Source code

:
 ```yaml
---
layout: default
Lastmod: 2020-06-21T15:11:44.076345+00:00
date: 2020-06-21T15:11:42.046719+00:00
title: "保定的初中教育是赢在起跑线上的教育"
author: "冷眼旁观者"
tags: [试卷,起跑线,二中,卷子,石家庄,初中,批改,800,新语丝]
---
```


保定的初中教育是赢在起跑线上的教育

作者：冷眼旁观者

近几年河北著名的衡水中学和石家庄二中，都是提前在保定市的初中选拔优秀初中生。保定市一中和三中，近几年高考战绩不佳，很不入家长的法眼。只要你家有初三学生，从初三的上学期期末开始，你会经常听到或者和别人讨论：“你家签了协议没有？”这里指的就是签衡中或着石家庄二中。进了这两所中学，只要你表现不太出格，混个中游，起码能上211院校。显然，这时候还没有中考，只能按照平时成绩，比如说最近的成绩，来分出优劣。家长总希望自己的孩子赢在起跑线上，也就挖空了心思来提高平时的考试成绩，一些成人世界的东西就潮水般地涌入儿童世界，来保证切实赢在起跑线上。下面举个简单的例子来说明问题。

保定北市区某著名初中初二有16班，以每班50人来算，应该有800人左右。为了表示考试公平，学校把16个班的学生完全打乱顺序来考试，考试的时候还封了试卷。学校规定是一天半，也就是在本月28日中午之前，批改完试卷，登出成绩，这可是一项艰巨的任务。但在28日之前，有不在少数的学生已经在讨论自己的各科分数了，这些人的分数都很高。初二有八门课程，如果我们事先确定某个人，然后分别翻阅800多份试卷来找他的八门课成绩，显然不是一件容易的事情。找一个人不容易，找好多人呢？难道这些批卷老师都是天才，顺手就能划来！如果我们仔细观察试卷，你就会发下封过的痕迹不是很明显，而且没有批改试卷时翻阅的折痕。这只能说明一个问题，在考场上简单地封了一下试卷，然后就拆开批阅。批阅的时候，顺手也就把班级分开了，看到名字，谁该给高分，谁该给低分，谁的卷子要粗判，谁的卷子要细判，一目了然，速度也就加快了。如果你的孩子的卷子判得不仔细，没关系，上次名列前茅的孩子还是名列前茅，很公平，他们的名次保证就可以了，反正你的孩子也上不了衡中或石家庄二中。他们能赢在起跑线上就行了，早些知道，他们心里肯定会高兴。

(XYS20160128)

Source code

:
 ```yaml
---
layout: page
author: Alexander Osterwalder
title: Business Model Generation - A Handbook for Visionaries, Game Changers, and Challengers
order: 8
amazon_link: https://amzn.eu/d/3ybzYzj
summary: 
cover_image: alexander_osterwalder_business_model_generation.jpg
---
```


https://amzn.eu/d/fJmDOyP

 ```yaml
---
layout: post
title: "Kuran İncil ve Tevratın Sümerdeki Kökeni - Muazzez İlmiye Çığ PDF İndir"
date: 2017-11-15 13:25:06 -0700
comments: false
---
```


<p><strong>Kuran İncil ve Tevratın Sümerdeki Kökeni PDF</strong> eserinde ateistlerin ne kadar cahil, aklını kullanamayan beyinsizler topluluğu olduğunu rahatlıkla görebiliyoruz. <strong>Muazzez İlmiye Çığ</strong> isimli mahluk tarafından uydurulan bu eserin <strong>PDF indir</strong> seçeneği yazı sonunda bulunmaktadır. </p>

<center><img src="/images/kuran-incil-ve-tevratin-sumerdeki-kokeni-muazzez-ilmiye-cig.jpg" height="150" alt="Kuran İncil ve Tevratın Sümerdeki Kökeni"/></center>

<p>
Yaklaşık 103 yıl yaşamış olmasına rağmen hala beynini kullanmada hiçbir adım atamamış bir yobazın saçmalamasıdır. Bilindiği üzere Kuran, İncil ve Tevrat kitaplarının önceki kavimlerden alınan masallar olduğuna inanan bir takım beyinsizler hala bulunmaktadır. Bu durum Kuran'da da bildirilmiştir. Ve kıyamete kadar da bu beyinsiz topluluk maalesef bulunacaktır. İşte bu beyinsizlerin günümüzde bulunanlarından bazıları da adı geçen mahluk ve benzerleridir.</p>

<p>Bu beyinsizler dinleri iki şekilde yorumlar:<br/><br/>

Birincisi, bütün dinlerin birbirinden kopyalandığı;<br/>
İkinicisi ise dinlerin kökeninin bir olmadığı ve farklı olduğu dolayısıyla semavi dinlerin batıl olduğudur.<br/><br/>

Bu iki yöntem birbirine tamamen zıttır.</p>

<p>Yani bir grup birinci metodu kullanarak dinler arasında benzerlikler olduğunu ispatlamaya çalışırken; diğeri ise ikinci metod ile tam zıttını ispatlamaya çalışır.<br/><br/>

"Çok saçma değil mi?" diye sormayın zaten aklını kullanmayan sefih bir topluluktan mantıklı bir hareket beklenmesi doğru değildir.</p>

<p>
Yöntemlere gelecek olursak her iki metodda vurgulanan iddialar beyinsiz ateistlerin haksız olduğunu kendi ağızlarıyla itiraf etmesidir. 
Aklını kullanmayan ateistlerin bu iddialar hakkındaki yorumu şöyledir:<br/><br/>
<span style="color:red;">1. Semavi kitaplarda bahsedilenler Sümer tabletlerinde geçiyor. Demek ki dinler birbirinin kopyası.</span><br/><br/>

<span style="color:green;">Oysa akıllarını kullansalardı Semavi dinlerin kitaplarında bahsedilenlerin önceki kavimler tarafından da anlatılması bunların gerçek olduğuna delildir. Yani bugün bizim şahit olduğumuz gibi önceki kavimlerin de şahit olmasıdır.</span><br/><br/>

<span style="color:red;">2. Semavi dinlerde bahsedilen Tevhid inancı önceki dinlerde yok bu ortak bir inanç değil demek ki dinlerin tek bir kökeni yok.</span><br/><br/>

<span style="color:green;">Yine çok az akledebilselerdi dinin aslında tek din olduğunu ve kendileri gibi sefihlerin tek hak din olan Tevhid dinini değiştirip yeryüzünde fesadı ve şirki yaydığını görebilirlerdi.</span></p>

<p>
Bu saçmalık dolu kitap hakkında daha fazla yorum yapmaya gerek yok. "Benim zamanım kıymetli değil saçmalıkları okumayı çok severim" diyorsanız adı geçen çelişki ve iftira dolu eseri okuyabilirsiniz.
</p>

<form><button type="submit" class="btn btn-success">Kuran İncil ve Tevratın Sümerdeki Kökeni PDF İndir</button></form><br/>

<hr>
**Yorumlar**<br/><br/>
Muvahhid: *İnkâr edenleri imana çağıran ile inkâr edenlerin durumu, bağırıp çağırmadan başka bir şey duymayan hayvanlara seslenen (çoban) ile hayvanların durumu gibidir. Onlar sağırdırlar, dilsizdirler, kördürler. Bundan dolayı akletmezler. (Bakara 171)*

TASK ITEM: All the records above need to be printed exactly.

FINISHED TASK:
Source code

:
 ```yaml
---
layout: default
Lastmod: 2020-06-21T15:11:44.076345+00:00
date: 2020-06-21T15:11:42.046719+00:00
title: "保定的初中教育是赢在起跑线上的教育"
author: "冷眼旁观者"
tags: [试卷,起跑线,二中,卷子,石家庄,初中,批改,800,新语丝]
---
```


保定的初中教育是赢在起跑线上的教育

作者：冷眼旁观者

近几年河北著名的衡水中学和石家庄二中，都是提前在保定市的初中选拔优秀初中生。保定市一中和三中，近几年高考战绩不佳，很不入家长的法眼。只要你家有初三学生，从初三的上学期期末开始，你会经常听到或者和别人讨论：“你家签了协议没有？”这里指的就是签衡中或着石家庄二中。进了这两所中学，只要你表现不太出格，混个中游，起码能上211院校。显然，这时候还没有中考，只能按照平时成绩，比如说最近的成绩，来分出优劣。家长总希望自己的孩子赢在起跑线上，也就挖空了心思来提高平时的考试成绩，一些成人世界的东西就潮水般地涌入儿童世界，来保证切实赢在起跑线上。下面举个简单的例子来说明问题。

保定北市区某著名初中初二有16班，以每班50人来算，应该有800人左右。为了表示考试公平，学校把16个班的学生完全打乱顺序来考试，考试的时候还封了试卷。学校规定是一天半，也就是在本月28日中午之前，批改完试卷，登出成绩，这可是一项艰巨的任务。但在28日之前，有不在少数的学生已经在讨论自己的各科分数了，这些人的分数都很高。初二有八门课程，如果我们事先确定某个人，然后分别翻阅800多份试卷来找他的八门课成绩，显然不是一件容易的事情。找一个人不容易，找好多人呢？难道这些批卷老师都是天才，顺手就能划来！如果我们仔细观察试卷，你就会发下封过的痕迹不是很明显，而且没有批改试卷时翻阅的折痕。这只能说明一个问题，在考场上简单地封了一下试卷，然后就拆开批阅。批阅的时候，顺手也就把班级分开了，看到名字，谁该给高分，谁该给低分，谁的卷子要粗判，谁的卷子要细判，一目了然，速度也就加快了。如果你的孩子的卷子判得不仔细，没关系，上次名列前茅的孩子还是名列前茅，很公平，他们的名次保证就可以了，反正你的孩子也上不了衡中或石家庄二中。他们能赢在起跑线上就行了，早些知道，他们心里肯定会高兴。

(XYS20160128)

Source code

:
 ```yaml
---
layout: page
author: Alexander Osterwalder
title: Business Model Generation - A Handbook for Visionaries, Game Changers, and Challengers
order: 8
amazon_link: https://amzn.eu/d/3ybzYzj
summary: 
cover_image: alexander_osterwalder_business_model_generation.jpg
---
```


https://amzn.eu/d/fJmDOyP

 ```yaml
---
layout: post
title: "Kuran İncil ve Tevratın Sümerdeki Kökeni - Muazzez İlmiye Çığ PDF İndir"
date: 2017-11-15 13:25:06 -0700
comments: false
---
```


<p><strong>Kuran İncil ve Tevratın Sümerdeki Kökeni PDF</strong> eserinde ateistlerin ne kadar cahil, aklını kullanamayan beyinsizler topluluğu olduğunu rahatlıkla görebiliyoruz. <strong>Muazzez İlmiye Çığ</strong> isimli mahluk tarafından uydurulan bu eserin <strong>PDF indir</strong> seçeneği yazı sonunda bulunmaktadır. </p>

<center><img src="/images/kuran-incil-ve-tevratin-sumerdeki-kokeni-muazzez-ilmiye-cig.jpg" height="150" alt="Kuran İncil ve Tevratın Sümerdeki Kökeni"/></center>

<p>
Yaklaşık 103 yıl yaşamış olmasına rağmen hala beynini kullanmada hiçbir adım atamamış bir yobazın saçmalamasıdır. Bilindiği üzere Kuran, İncil ve Tevrat kitaplarının önceki kavimlerden alınan masallar olduğuna inanan bir takım beyinsizler hala bulunmaktadır. Bu durum Kuran'da da bildirilmiştir. Ve kıyamete kadar da bu beyinsiz topluluk maalesef bulunacaktır. İşte bu beyinsizlerin günümüzde bulunanlarından bazıları da adı geçen mahluk ve benzerleridir.</p>

<p>Bu beyinsizler dinleri iki şekilde yorumlar:<br/><br/>

Birincisi, bütün dinlerin birbirinden kopyalandığı;<br/>
İkinicisi ise dinlerin kökeninin bir olmadığı ve farklı olduğu dolayısıyla semavi dinlerin batıl olduğudur.<br/><br/>

Bu iki yöntem birbirine tamamen zıttır.</p>

<p>Yani bir grup birinci metodu kullanarak dinler arasında benzerlikler olduğunu ispatlamaya çalışırken; diğeri ise ikinci metod ile tam zıttını ispatlamaya çalışır.<br/><br/>

"Çok saçma değil mi?" diye sormayın zaten aklını kullanmayan sefih bir topluluktan mantıklı bir hareket beklenmesi doğru değildir.</p>

<p>
Yöntemlere gelecek olursak her iki metodda vurgulanan iddialar beyinsiz ateistlerin haksız olduğunu kendi ağızlarıyla itiraf etmesidir. 
Aklını kullanmayan ateistlerin bu iddialar hakkındaki yorumu şöyledir:<br/><br/>
<span style="color:red;">1. Semavi kitaplarda bahsedilenler Sümer tabletlerinde geçiyor. Demek ki dinler birbirinin kopyası.</span><br/><br/>

<span style="color:green;">Oysa akıllarını kullansalardı Semavi dinlerin kitaplarında bahsedilenlerin önceki kavimler tarafından da anlatılması bunların gerçek olduğuna delildir. Yani bugün bizim şahit olduğumuz gibi önceki kavimlerin de şahit olmasıdır.</span><br/><br/>

<span style="color:red;">2. Semavi dinlerde bahsedilen Tevhid inancı önceki dinlerde yok bu ortak bir inanç değil demek ki dinlerin tek bir kökeni yok.</span><br/><br/>

<span style="color:green;">Yine çok az akledebilselerdi dinin aslında tek din olduğunu ve kendileri gibi sefihlerin tek hak din olan Tevhid dinini değiştirip yeryüzünde fesadı ve şirki yaydığını görebilirlerdi.</span></p>

<p>
Bu saçmalık dolu kitap hakkında daha fazla yorum yapmaya gerek yok. "Benim zamanım kıymetli değil saçmalıkları okumayı çok severim" diyorsanız adı geçen çelişki ve iftira dolu eseri okuyabilirsiniz.
</p>

<form><button type="submit" class="btn btn-success">Kuran İncil ve Tevratın Sümerdeki Kökeni PDF İndir</button></form><br/>

<hr>
**Yorumlar**<br/><br/>
Muvahhid: *İnkâr edenleri imana çağıran ile inkâr edenlerin durumu, bağırıp çağırmadan başka bir şey duymayan hayvanlara seslenen (çoban) ile hayvanların durumu gibidir. Onlar sağırdırlar, dilsizdirler, kördürler. Bundan dolayı akletmezler. (Bakara 171)*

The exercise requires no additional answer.